+++ RECORDED INFORMATION +++
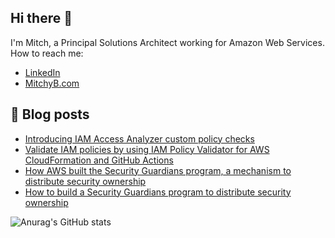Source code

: ## Hi there 👋

I'm Mitch, a Principal Solutions Architect working for Amazon Web Services. How to reach me:

- [LinkedIn](https://www.linkedin.com/in/mitchellbeaumont/)
- [MitchyB.com](https://www.mitchyb.com/)

## 📔 Blog posts

- [Introducing IAM Access Analyzer custom policy checks](https://aws.amazon.com/blogs/security/introducing-iam-access-analyzer-custom-policy-checks/)
- [Validate IAM policies by using IAM Policy Validator for AWS CloudFormation and GitHub Actions](https://aws.amazon.com/blogs/security/validate-iam-policies-by-using-iam-policy-validator-for-aws-cloudformation-and-github-actions/)
- [How AWS built the Security Guardians program, a mechanism to distribute security ownership](https://aws.amazon.com/blogs/security/introducing-iam-access-analyzer-custom-policy-checks/)
- [How to build a Security Guardians program to distribute security ownership](https://aws.amazon.com/blogs/security/how-to-build-your-own-security-guardians-program/)

![Anurag's GitHub stats](https://github-readme-stats.vercel.app/api?username=MitchyBAwesome&show_icons=true&theme=dracula)

<!--
**MitchyBAwesome/MitchyBAwesome** is a ✨ _special_ ✨ repository because its `README.md` (this file) appears on your GitHub profile.

Here are some ideas to get you started:

- 🔭 I’m currently working on ...
- 🌱 I’m currently learning ...
- 👯 I’m looking to collaborate on ...
- 🤔 I’m looking for help with ...
- 💬 Ask me about ...
- 📫 How to reach me: ...
- 😄 Pronouns: ...
- ⚡ Fun fact: ...
-->
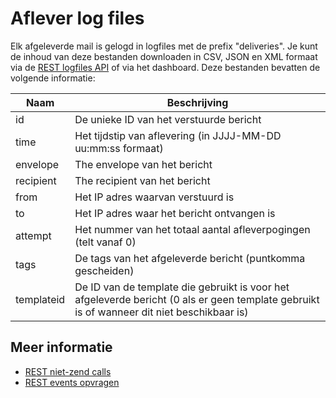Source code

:# Aflever log files

Elk afgeleverde mail is gelogd in logfiles met de prefix "deliveries".
Je kunt de inhoud van deze bestanden downloaden in CSV, JSON en XML formaat
via de [REST logfiles API](rest-logfiles) of via het dashboard. Deze
bestanden bevatten de volgende informatie: 

| Naam       | Beschrijving                                                                                                                               |
| ---------- | ------------------------------------------------------------------------------------------------------------------------------------------ |
| id         | De unieke ID van het verstuurde bericht                                                                                                    |
| time       | Het tijdstip van aflevering (in JJJJ-MM-DD uu:mm:ss formaat)                                                                               |
| envelope   | The envelope van het bericht                                                                                                               |
| recipient  | The recipient van het bericht                                                                                                              |
| from       | Het IP adres waarvan verstuurd is                                                                                                          |
| to         | Het IP adres waar het bericht ontvangen is                                                                                                 |
| attempt    | Het nummer van het totaal aantal afleverpogingen (telt vanaf 0)                                                                            |
| tags       | De tags van het afgeleverde bericht (puntkomma gescheiden)                                                                                 |
| templateid | De ID van de template die gebruikt is voor het afgeleverde bericht (0 als er geen template gebruikt is of wanneer dit niet beschikbaar is) |

## Meer informatie

* [REST niet-zend calls](./rest-other-calls)
* [REST events opvragen](./rest-events)
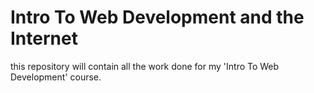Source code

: # Intro To Web Development and the Internet
this repository will contain all the work done for my 'Intro To Web Development' course.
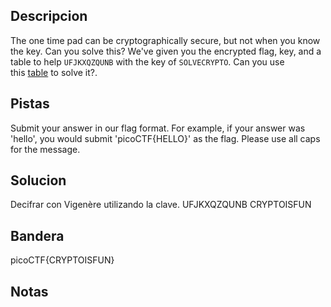 ## Descripcion
The one time pad can be cryptographically secure, but not when you know the key. Can you solve this? We've given you the encrypted flag, key, and a table to help `UFJKXQZQUNB` with the key of `SOLVECRYPTO`. Can you use this [table](https://jupiter.challenges.picoctf.org/static/1fd21547c154c678d2dab145c29f1d79/table.txt) to solve it?.

## Pistas
Submit your answer in our flag format. For example, if your answer was 'hello', you would submit 'picoCTF{HELLO}' as the flag.
Please use all caps for the message.

## Solucion
Decifrar con Vigenère utilizando la clave.
UFJKXQZQUNB
CRYPTOISFUN

## Bandera
picoCTF{CRYPTOISFUN}

## Notas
+++
**ACTIVITY**
Leaving out the pictures, restate each line of the listing above verbatim, from the opening line to the line bearing "Elk afgeleverde mail", inclusive, and no more.

**PROBLEM SOLUTION**
Source code

: ## Hi there 👋

I'm Mitch, a Principal Solutions Architect working for Amazon Web Services. How to reach me:

- [LinkedIn](https://www.linkedin.com/in/mitchellbeaumont/)
- [MitchyB.com](https://www.mitchyb.com/)

## 📔 Blog posts

- [Introducing IAM Access Analyzer custom policy checks](https://aws.amazon.com/blogs/security/introducing-iam-access-analyzer-custom-policy-checks/)
- [Validate IAM policies by using IAM Policy Validator for AWS CloudFormation and GitHub Actions](https://aws.amazon.com/blogs/security/validate-iam-policies-by-using-iam-policy-validator-for-aws-cloudformation-and-github-actions/)
- [How AWS built the Security Guardians program, a mechanism to distribute security ownership](https://aws.amazon.com/blogs/security/introducing-iam-access-analyzer-custom-policy-checks/)
- [How to build a Security Guardians program to distribute security ownership](https://aws.amazon.com/blogs/security/how-to-build-your-own-security-guardians-program/)

![Anurag's GitHub stats](https://github-readme-stats.vercel.app/api?username=MitchyBAwesome&show_icons=true&theme=dracula)

<!--
**MitchyBAwesome/MitchyBAwesome** is a ✨ _special_ ✨ repository because its `README.md` (this file) appears on your GitHub profile.

Here are some ideas to get you started:

- 🔭 I’m currently working on ...
- 🌱 I’m currently learning ...
- 👯 I’m looking to collaborate on ...
- 🤔 I’m looking for help with ...
- 💬 Ask me about ...
- 📫 How to reach me: ...
- 😄 Pronouns: ...
- ⚡ Fun fact: ...
-->
Source code

:# Aflever log files

Elk afgeleverde mail is gelogd in logfiles met de prefix "deliveries".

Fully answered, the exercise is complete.